June 2019
NOTE: Always a reader, I began writing poems and little stories as a child. Then twenty five years as a high school English teacher intensified my love of words and our shared stories. My poetry is often about nature and our role in the natural world.
May Day
The only ribbons around which we dance today
are streams of rain from roof lines that target our feet.
On shiny, splashed sidewalks we dash from door to door,
lift umbrella arms over our heads, and swing and swerve
away from puddles. Inside we shake as dogs, flicking off
the showers of April that refuse to relent.
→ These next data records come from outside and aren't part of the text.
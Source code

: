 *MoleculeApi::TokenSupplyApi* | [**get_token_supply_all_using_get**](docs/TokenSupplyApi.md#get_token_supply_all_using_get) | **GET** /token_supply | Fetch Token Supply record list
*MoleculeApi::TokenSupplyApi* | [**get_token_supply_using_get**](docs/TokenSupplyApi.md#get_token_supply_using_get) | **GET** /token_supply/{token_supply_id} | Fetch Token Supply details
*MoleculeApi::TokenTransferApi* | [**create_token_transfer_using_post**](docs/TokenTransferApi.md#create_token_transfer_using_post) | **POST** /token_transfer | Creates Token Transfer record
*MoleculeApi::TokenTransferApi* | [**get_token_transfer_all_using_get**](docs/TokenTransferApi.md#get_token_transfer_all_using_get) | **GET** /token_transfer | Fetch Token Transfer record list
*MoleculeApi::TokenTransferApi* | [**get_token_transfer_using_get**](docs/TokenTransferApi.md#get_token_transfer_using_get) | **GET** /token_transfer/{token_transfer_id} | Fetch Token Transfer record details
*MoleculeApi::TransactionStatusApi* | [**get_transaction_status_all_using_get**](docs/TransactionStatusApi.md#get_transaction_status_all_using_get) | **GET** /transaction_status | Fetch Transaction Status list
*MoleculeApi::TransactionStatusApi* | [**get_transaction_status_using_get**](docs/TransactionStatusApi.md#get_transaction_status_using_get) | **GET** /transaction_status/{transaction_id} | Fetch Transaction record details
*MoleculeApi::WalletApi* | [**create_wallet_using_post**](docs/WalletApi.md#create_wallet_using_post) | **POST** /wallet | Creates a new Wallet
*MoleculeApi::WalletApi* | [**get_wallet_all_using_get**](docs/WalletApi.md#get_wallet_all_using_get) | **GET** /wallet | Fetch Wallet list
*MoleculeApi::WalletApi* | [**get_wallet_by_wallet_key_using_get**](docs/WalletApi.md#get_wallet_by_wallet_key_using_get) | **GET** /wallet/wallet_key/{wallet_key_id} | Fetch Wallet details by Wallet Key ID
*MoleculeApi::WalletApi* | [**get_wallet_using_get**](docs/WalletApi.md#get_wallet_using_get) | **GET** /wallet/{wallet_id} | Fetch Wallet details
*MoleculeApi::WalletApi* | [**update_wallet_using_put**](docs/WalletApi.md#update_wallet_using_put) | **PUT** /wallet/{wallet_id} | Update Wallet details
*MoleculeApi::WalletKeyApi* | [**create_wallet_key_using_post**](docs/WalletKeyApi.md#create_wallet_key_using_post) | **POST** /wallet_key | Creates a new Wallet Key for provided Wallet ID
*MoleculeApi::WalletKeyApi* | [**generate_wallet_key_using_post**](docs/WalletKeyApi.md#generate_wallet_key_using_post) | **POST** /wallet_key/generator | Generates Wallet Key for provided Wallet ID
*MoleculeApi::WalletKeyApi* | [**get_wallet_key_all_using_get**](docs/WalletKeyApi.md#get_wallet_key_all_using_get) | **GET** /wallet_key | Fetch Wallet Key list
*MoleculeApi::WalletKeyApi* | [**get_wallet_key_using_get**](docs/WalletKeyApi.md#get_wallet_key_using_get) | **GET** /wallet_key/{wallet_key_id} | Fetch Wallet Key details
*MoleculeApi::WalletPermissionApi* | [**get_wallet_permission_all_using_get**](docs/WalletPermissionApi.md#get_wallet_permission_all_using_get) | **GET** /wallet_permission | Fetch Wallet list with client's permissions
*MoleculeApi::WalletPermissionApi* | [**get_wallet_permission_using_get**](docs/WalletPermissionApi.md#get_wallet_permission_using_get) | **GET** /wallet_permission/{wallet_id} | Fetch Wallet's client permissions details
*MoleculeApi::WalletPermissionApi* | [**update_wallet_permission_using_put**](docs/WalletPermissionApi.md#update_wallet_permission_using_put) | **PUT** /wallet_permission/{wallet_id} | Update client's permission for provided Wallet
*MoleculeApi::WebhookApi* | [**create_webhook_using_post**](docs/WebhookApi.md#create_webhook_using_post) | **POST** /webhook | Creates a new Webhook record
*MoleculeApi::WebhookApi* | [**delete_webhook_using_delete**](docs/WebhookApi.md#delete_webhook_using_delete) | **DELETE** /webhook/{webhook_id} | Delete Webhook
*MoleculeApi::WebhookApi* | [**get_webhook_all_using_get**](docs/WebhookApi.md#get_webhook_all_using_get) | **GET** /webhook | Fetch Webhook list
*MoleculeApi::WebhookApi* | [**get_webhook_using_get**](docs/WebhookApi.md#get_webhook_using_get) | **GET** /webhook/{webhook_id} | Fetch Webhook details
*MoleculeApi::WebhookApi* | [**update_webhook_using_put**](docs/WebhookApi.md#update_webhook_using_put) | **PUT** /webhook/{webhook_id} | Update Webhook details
Even the daffodils bow down under the weight of water,
despite their bold yellow flounces, skirts of gold,
demure in a May Day mist.
Solitude
Captain Joe—or so they call him down at the pub—
knows it’s his long, white beard that children
stare at, gape-mouthed, long after Christmas
is over, wondering could it really be?
But at 80, Joe has let go of the joy he once
found in such ponderings. He now seeks peace in
solitude, the easy oneness with water. This serene
spring morning he pilots his boat along the shoreline,
towing a bright blue rowboat, a delivery
to a woman who lives up river
in a small, red house.
The woman simply likes to row, she has told him,
up and down the river, shade or sun, sometimes
out into the harbor on calmer days. Later, from
her memory, she will write about birds
and the color of water.
He guides the rowboat near her dock where she
waits. He watches her secure the boat—bow and
stern—with swift and perfect cleat hitches.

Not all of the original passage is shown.